Speaking Friday, on JoyFM’s Super Morning Show, she asked, “why has it [government] not carried out the recommendations in full?”
Her query comes in reaction to the recently aired JoyNews documentary, ‘Scars of the Revolution’. The documentary, which catalogues the ‘crimes that shook the nation’, is about the 1979 and 1981 revolutions masterminded by Ft. Lt.
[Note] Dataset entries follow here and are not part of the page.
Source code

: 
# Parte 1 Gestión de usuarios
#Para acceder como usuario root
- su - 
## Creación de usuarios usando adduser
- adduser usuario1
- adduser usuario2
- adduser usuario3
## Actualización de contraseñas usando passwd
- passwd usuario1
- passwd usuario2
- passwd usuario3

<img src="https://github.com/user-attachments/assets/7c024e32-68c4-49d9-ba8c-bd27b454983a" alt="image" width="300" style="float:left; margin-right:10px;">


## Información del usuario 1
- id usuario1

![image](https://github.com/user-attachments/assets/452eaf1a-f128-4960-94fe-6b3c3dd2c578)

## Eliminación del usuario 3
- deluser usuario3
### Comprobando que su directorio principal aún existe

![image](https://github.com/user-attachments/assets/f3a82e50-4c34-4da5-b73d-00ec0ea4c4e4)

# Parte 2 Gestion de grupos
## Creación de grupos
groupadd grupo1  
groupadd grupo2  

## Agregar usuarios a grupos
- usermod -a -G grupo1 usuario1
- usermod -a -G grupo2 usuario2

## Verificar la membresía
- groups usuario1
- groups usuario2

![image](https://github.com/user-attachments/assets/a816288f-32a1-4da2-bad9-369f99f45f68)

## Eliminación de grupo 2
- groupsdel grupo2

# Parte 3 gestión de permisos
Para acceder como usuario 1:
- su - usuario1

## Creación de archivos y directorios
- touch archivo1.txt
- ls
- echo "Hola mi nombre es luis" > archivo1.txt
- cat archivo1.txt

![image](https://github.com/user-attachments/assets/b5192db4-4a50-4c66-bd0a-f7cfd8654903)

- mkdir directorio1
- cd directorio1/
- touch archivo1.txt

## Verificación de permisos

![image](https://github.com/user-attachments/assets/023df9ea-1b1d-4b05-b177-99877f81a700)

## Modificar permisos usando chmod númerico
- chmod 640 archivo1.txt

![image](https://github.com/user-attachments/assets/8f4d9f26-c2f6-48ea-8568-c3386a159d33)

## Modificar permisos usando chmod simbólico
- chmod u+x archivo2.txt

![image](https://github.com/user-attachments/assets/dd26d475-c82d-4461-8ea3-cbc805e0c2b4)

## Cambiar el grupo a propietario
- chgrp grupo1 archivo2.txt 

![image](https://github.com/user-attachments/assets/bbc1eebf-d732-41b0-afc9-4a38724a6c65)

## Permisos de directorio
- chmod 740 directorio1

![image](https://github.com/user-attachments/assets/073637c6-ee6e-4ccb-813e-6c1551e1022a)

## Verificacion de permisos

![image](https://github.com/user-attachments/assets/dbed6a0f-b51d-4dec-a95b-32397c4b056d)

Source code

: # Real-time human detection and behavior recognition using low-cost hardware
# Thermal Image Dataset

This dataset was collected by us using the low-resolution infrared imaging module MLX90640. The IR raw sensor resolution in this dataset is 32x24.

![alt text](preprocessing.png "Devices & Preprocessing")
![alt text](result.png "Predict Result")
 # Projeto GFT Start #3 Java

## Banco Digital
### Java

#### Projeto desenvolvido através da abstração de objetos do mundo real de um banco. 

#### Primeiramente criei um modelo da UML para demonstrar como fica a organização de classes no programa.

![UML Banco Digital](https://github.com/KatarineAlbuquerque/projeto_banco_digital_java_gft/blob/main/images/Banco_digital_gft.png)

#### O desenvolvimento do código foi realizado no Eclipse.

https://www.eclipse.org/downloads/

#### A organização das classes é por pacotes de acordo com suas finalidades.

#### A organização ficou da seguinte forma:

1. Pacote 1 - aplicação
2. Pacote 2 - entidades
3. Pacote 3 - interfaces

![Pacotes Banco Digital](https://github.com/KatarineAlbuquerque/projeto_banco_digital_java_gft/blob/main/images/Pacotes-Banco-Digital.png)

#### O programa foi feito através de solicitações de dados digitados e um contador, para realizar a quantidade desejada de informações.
Jerry John Rawlings.
The Scars of the Revolution documentary revealed that recipients of monetary and material compensation were not satisfied because they think it did not measure up to the level of severity of the dreadful acts on humanity in that era of Ghana’s history.
Esther, whose father, Major General Neville Alexander Odartey-Wellington, was executed during the June 4 Uprising, said “the NRC has not finished its job.”
“People were put there because they were respectable and eminent; they knew what they were doing, they did all this work and nothing has come out of it,” she stressed.
The NRC was instituted in 2002 to establish an accurate, complete, and historical record of violations and abuses of human rights inflicted on people by holders of public office during the country’s tumultuous period of unconstitutional governments and to compensate victims and relatives of victims who had been greatly affected by those horrors per their petition.
In addition, Ms Odartey-Wellington also disclosed that the NRC’s recommendation that executed army officers during the June 4 Uprising should be honoured, has not been done by any government.
“It’s not one party’s business nor is it an individual’s political ideology,” she said. “It’s not a party issue, it’s not a political issue, it is a human issue.”
Ms Odartey-Wellington said that when a government decides to set up a truth and reconciliation commission, she expects subsequent governments to follow up on the recommendations and cannot understand why no government has continued the work of the Commission.
She insisted that the way forward following the revelations made by ‘Scars of the Revolution’, is to confront the wrongs that occurred in Ghanaian history just like the Germans did with their awful historic events.
Referencing an excerpt from a speech made by former German President, Richard von Weizsäcker, she explained that everybody should reflect on what part they played in the events leading up to the uprisings and the aftermath so that Ghanaians can take lessons from the past.
She asks that the government, which has the power to continue fulfilling the recommendations of the NRC, should “for once, place themselves in the positions of the relatives of the victims,” to empathise their long-suffering and deep national wounds and to help them finish the work of the Commission.